Powered by a giant "what if?" Resistance is an unexpectedly suspenseful meditation on the ways the schisms of war can break down when reduced to the human element, isolated from the larger machine. With finely detailed prose and compassionate narration, Owen Sheers shapes an unusual war novel, almost completely removed from violence and political struggles, yet no less terrifying.

When the women in a remote Welsh valley wake to find their men gone without a trace, and a handful of German soldiers arrive days later on a mysterious mission, the tiny farming community is thrown into a state of suspended animation as a brutal winter descends, forcing the women to form a tentative alliance with the soldiers in order to survive. Mysteries abound, as the fate of the disappeared Welsh men is unknown, and the purpose of the German soldiers is unclear. As the war wages on, all outsiders cease their intermittent forays into the cloistered valley, and even the mail stops and radio signals fade, sealing them off from the rest of the world and the war. As much a character as any of the women or soldiers, the Olchon valley (in the Black Mountains area of the Brecon Beacons) emerges as a beautiful and affecting backdrop for the human drama.
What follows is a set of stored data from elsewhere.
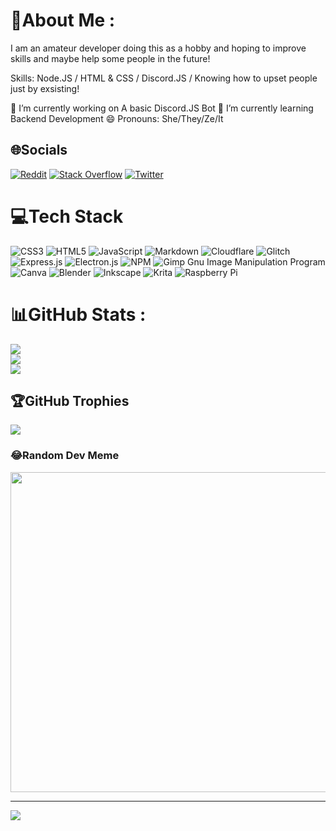 # 💫About Me :
I am an amateur developer doing this as a hobby and hoping to improve skills and maybe help some people in the future!

Skills: Node.JS / HTML & CSS / Discord.JS / Knowing how to upset people just by exsisting!

🔭 I’m currently working on A basic Discord.JS Bot
🌱 I’m currently learning Backend Development
😄 Pronouns: She/They/Ze/It

## 🌐Socials
[![Reddit](https://img.shields.io/badge/Reddit-%23FF4500.svg?logo=Reddit&logoColor=white&style=for-the-badge)](https://reddit.com/user/DysphoricGreens) [![Stack Overflow](https://img.shields.io/badge/-Stackoverflow-FE7A16?logo=stack-overflow&logoColor=white&style=for-the-badge)](https://stackoverflow.com/users/DysphoricGreens) [![Twitter](https://img.shields.io/badge/Twitter-%231DA1F2.svg?logo=Twitter&logoColor=white&style=for-the-badge)](https://twitter.com/DysphoricGreens) 

# 💻Tech Stack
![CSS3](https://img.shields.io/badge/css3-%231572B6.svg?style=for-the-badge&logo=css3&logoColor=white) ![HTML5](https://img.shields.io/badge/html5-%23E34F26.svg?style=for-the-badge&logo=html5&logoColor=white) ![JavaScript](https://img.shields.io/badge/javascript-%23323330.svg?style=for-the-badge&logo=javascript&logoColor=%23F7DF1E) ![Markdown](https://img.shields.io/badge/markdown-%23000000.svg?style=for-the-badge&logo=markdown&logoColor=white) ![Cloudflare](https://img.shields.io/badge/Cloudflare-F38020?style=for-the-badge&logo=Cloudflare&logoColor=white) ![Glitch](https://img.shields.io/badge/glitch-%233333FF.svg?style=for-the-badge&logo=glitch&logoColor=white) ![Express.js](https://img.shields.io/badge/express.js-%23404d59.svg?style=for-the-badge&logo=express&logoColor=%2361DAFB) ![Electron.js](https://img.shields.io/badge/Electron-191970?style=for-the-badge&logo=Electron&logoColor=white) ![NPM](https://img.shields.io/badge/NPM-%23000000.svg?style=for-the-badge&logo=npm&logoColor=white) ![Gimp Gnu Image Manipulation Program](https://img.shields.io/badge/Gimp-657D8B?style=for-the-badge&logo=gimp&logoColor=FFFFFF) ![Canva](https://img.shields.io/badge/Canva-%2300C4CC.svg?style=for-the-badge&logo=Canva&logoColor=white) ![Blender](https://img.shields.io/badge/blender-%23F5792A.svg?style=for-the-badge&logo=blender&logoColor=white) ![Inkscape](https://img.shields.io/badge/Inkscape-e0e0e0?style=for-the-badge&logo=inkscape&logoColor=080A13) ![Krita](https://img.shields.io/badge/Krita-203759?style=for-the-badge&logo=krita&logoColor=EEF37B) ![Raspberry Pi](https://img.shields.io/badge/-RaspberryPi-C51A4A?style=for-the-badge&logo=Raspberry-Pi)
# 📊GitHub Stats :
![](https://github-readme-stats.vercel.app/api?username=DysphoricGreens&theme=omni&hide_border=true&include_all_commits=false&count_private=true)<br/>
![](https://github-readme-streak-stats.herokuapp.com/?user=DysphoricGreens&theme=omni&hide_border=true)<br/>
![](https://github-readme-stats.vercel.app/api/top-langs/?username=DysphoricGreens&theme=omni&hide_border=true&include_all_commits=false&count_private=true&layout=compact)

## 🏆GitHub Trophies
![](https://github-profile-trophy.vercel.app/?username=DysphoricGreens&theme=monokai&no-frame=true&no-bg=true&margin-w=4)

### 😂Random Dev Meme
<img src="https://random-memer.herokuapp.com/" width="512px"/>

---
[![](https://visitcount.itsvg.in/api?id=DysphoricGreens&icon=6&color=1)](https://visitcount.itsvg.in)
At the heart of the novel is Sarah Lewis, a young wife, not yet a mother, facing fear, anger, and deep sadness. Each evening she pens an account of the day to her missing husband, each day she imagines clues or signs in the scenery, and at night she dreams of him. Through her we experience the heart wrenching loneliness, the blur of one day into the next as she and the other women throw themselves into the hard labors of maintaining their farms without their husbands and sons. Bolstered by the dimming hope that her husband will return, and conflicted in her reluctant friendship with a German soldier, Sarah wavers between fatalistic despair and hardy determination.

Albrecht, the German patrol's commanding officer, struggles with the nebulous goals of his mission, his wavering support of the war, and his human desire to escape into the anonymous hills of the Olchon valley, away from the war and its violent aims. We see his countenance change, from his first imperious visit to Sarah's home and smirking threats, to his gradual softening as he ceases to believe in the trappings of his uniform and seeks to make amends and gain Sarah's trust. In Albrecht we see the painful partitioning of the brain and the soul, so necessary to fighting a war, as it breaks down, and he is moved to make decisions that affect the fate of the entire valley, women and soldiers both.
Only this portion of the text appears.